Analyzing overhead of polymorphic code- no branching metrics available? - Page 3

T_C · ‎02-23-2014

Hi,

I am analyzing the different between two designs which process millions of messages. One design uses polymorphism and the other doesnt- each message will be represented by a polymorphic sub type.

I have profiled both designs using VTune. The High-level summary data seems to make sense- the polymorphic design has a higher "branch mispredict" rate, higher CPI and higher "ICache misses" rate than the non-polymorphic version implemented with IF statements.

The polymorphic design has a line of source code like this:

object->virtualFunction();

and this is called millions of times (where the sub type changes each time). I am expecting the polymorphic design to be slower because of branch target mispredictions/instruction misses. As said above, the VTune "summary" tab seems to confirm this. However, when I go to the metrics next to the line of source code there are absolutely no metrics except for:

Filled pipeline slots total -> Retiring -> General retirement
Filled pipeline slots self -> Retiring -> General retirement
Unfilled pipeline slots total -> Front end bound -> Front end bandwidth -> Front end bandwidth MITE
Unfilled pipeline slots self -> Front end bound -> Front end bandwidth -> Front end bandwidth MITE

None of the branch prediction columns have data, nor do the instruction cache miss columns??

Could somebody please comment on whether this seems sensible? To me it doesn't- how can there be no branch misprediction or instruction cache miss statistics for a line of polymorphic code where the branch target will constantly be changing per message?

T_C · ‎03-01-2014

Peter Wang (Intel) wrote:

Column "Branch Mispredict" is showed in bottom-up report. Column "BR_INST_RETIRED.ALL_BRANCHES" is showed in source view report. I'm using Update 15.

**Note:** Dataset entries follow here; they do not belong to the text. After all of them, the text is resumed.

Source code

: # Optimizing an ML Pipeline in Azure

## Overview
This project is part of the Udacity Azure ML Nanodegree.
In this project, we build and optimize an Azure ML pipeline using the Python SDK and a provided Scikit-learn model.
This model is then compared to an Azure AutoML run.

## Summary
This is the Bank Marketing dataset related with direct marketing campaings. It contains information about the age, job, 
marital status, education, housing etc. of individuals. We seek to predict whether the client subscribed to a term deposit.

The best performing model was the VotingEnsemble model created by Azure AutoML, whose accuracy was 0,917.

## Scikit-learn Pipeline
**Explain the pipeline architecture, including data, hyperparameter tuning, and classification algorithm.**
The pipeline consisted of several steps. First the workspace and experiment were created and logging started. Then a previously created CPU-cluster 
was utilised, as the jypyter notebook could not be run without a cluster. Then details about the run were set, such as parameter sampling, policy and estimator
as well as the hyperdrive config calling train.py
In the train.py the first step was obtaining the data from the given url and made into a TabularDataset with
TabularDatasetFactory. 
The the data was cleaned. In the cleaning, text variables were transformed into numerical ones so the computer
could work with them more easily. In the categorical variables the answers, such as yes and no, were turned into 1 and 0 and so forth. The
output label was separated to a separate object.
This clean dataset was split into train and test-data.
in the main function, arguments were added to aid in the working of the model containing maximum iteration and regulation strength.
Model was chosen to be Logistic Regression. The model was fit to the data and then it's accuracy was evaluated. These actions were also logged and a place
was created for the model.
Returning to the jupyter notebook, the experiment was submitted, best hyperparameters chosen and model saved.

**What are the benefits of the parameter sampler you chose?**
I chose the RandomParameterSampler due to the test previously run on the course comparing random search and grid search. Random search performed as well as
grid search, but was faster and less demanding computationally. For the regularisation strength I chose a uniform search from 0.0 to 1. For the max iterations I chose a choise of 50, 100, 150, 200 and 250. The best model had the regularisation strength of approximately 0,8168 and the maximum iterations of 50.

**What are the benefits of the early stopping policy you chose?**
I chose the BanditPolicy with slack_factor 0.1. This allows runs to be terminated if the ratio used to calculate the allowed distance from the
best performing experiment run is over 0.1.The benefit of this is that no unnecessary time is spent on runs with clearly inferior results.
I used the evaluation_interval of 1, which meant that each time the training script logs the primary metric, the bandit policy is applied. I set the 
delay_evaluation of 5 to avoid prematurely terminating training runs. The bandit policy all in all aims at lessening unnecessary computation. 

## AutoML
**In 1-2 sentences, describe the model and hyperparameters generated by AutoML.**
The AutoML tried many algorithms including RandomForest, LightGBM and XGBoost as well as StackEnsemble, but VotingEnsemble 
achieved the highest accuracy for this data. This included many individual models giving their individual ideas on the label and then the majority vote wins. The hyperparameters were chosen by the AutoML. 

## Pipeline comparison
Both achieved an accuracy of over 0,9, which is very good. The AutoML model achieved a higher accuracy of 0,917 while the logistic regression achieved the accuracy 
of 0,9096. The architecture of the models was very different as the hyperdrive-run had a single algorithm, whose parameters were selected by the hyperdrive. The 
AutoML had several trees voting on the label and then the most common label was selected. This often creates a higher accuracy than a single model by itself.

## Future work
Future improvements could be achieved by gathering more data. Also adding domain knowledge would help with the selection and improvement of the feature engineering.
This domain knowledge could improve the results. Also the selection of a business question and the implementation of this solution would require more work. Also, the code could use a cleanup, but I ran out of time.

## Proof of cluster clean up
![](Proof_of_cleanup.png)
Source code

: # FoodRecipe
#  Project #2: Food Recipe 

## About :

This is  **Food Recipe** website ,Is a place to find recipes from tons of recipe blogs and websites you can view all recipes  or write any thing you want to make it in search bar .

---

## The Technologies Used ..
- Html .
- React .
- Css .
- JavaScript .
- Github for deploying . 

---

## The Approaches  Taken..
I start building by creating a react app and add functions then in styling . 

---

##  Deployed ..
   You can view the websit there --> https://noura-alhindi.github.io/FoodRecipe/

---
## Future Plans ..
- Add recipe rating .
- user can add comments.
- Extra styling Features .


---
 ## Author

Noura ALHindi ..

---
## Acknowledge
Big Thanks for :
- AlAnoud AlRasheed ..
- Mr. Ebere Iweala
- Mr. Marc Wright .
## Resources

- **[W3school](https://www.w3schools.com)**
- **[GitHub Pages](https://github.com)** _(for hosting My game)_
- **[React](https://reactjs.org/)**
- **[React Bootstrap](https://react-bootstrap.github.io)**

First one is metric, and second one is event - sorry that I have to show your event BR_MISP_EXEC.ANY - see attached screen-shot, all branch misprediction at line 65: p->f();

Hi Peter,

Do you have to configure anything to see the column BR_INST_RETIRED.ALL_BRANCHES? I dont have it in my source-view report, I only have "Branch mispredict" twice, always under one of the two "Bad Speculation"s (see my attachment).

Peter_W_Intel · ‎03-01-2014

T C wrote:

Quote:

Peter Wang (Intel) wrote:
Column "Branch Mispredict" is showed in bottom-up report. Column "BR_INST_RETIRED.ALL_BRANCHES" is showed in source view report. I'm using Update 15.

First one is metric, and second one is event - sorry that I have to show your event BR_MISP_EXEC.ANY - see attached screen-shot, all branch misprediction at line 65: p->f();

Hi Peter,

Do you have to configure anything to see the column BR_INST_RETIRED.ALL_BRANCHES? I dont have it in my source-view report, I only have "Branch mispredict" twice, always under one of the two "Bad Speculation"s (see my attachment).

Yes. I have same result (column "Branch Mispredict") when displaying source view on SandyBridge processor.

My prior report of source view displays events - I worked on Nehalem processor. It depends on your processor type - I mean, source view report displays all column in events (instead of metrics) on Nehalem processor,

T_C · ‎03-07-2014

Bit of an update- I have just borrowed a Nehalem laptop. The good news is that I can actually see the raw event metric columns. However, I am not totally convinced VTune consistently works (shock horror).

For starters, why do some event counts (BP_INST_RETIRED.NEAR_CALL) appear adjacent to the line of the function definition yet others appear adjacent to the last bracket of the function (BR_INST_RETIRED.ALL_BRANCHES)? The function I am talking about is a simple:

void myFunc(shared_ptr<X> x){     //BP_INST_RETIRED.NEAR_CALL is non-zero here
    mutex.lock();
    x->virtualCall();             //None of the 3x Nehalem "BR_" event counters in the GUI have values here???
    mutex.unlock();
}                                 //BR_INST_RETIRED.ALL_BRANCHES is non-zero here

It just doesn't make a lot of sense. In fact the only event counter which has a value for the virtual call line is MEM_LOAD_RETIRED.L1D_HIT.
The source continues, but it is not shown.